(Stored items)
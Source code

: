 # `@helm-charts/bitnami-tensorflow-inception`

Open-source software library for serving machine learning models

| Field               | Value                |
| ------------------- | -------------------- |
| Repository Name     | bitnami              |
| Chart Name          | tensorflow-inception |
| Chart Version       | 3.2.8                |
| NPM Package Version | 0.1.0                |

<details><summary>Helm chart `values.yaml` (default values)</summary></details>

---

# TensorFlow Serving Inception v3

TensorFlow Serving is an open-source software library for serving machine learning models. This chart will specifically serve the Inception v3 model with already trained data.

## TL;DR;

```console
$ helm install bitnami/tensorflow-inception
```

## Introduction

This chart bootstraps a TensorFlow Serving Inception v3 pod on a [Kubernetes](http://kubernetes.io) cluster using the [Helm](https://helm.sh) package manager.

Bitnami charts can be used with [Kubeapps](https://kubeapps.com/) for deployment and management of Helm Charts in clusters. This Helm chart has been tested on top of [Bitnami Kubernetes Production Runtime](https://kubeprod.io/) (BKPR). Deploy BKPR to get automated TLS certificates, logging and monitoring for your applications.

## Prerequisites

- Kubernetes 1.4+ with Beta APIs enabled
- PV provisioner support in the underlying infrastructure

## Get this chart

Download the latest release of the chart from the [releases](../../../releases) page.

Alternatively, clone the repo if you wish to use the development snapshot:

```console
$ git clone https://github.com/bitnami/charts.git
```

* * *

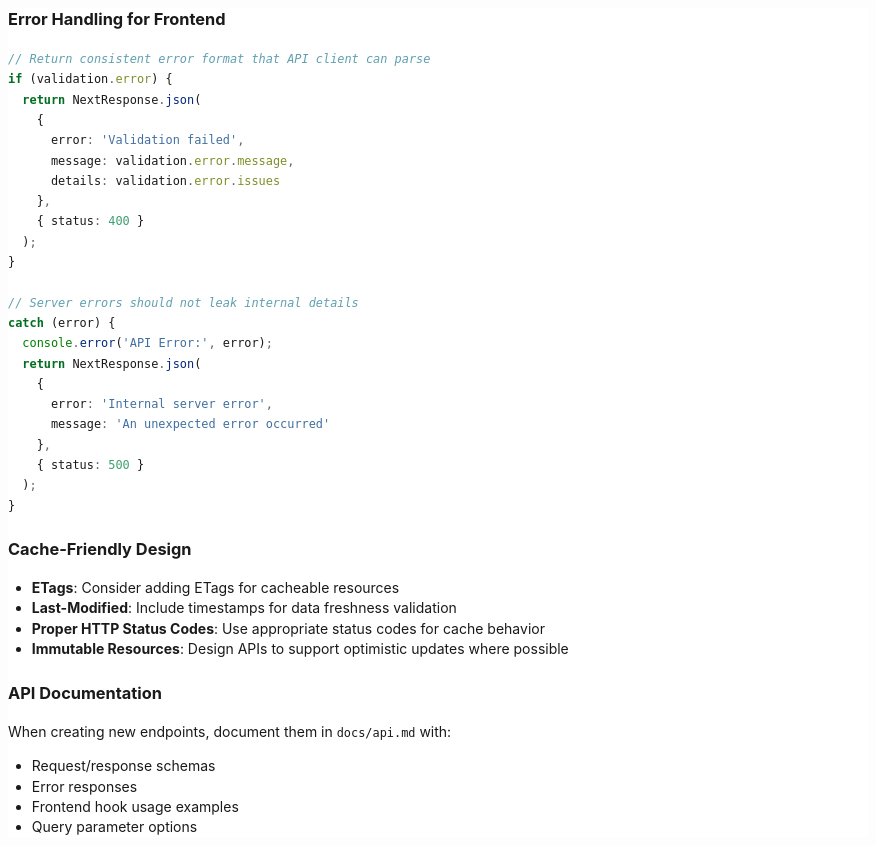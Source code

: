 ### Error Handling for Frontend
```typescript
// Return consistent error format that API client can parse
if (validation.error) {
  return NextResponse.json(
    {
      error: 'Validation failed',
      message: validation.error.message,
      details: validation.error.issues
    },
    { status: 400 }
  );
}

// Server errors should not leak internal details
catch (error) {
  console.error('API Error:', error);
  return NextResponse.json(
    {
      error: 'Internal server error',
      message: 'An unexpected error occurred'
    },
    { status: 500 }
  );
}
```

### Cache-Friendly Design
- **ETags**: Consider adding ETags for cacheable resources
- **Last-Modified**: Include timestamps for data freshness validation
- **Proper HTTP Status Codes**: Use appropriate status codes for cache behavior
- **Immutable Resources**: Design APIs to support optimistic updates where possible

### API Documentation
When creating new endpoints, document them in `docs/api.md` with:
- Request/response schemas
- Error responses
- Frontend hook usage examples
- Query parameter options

Try it
Would you please copy every line in the data that contains the word "support"?

The completed task
- PV provisioner support in the underlying infrastructure
- **Immutable Resources**: Design APIs to support optimistic updates where possible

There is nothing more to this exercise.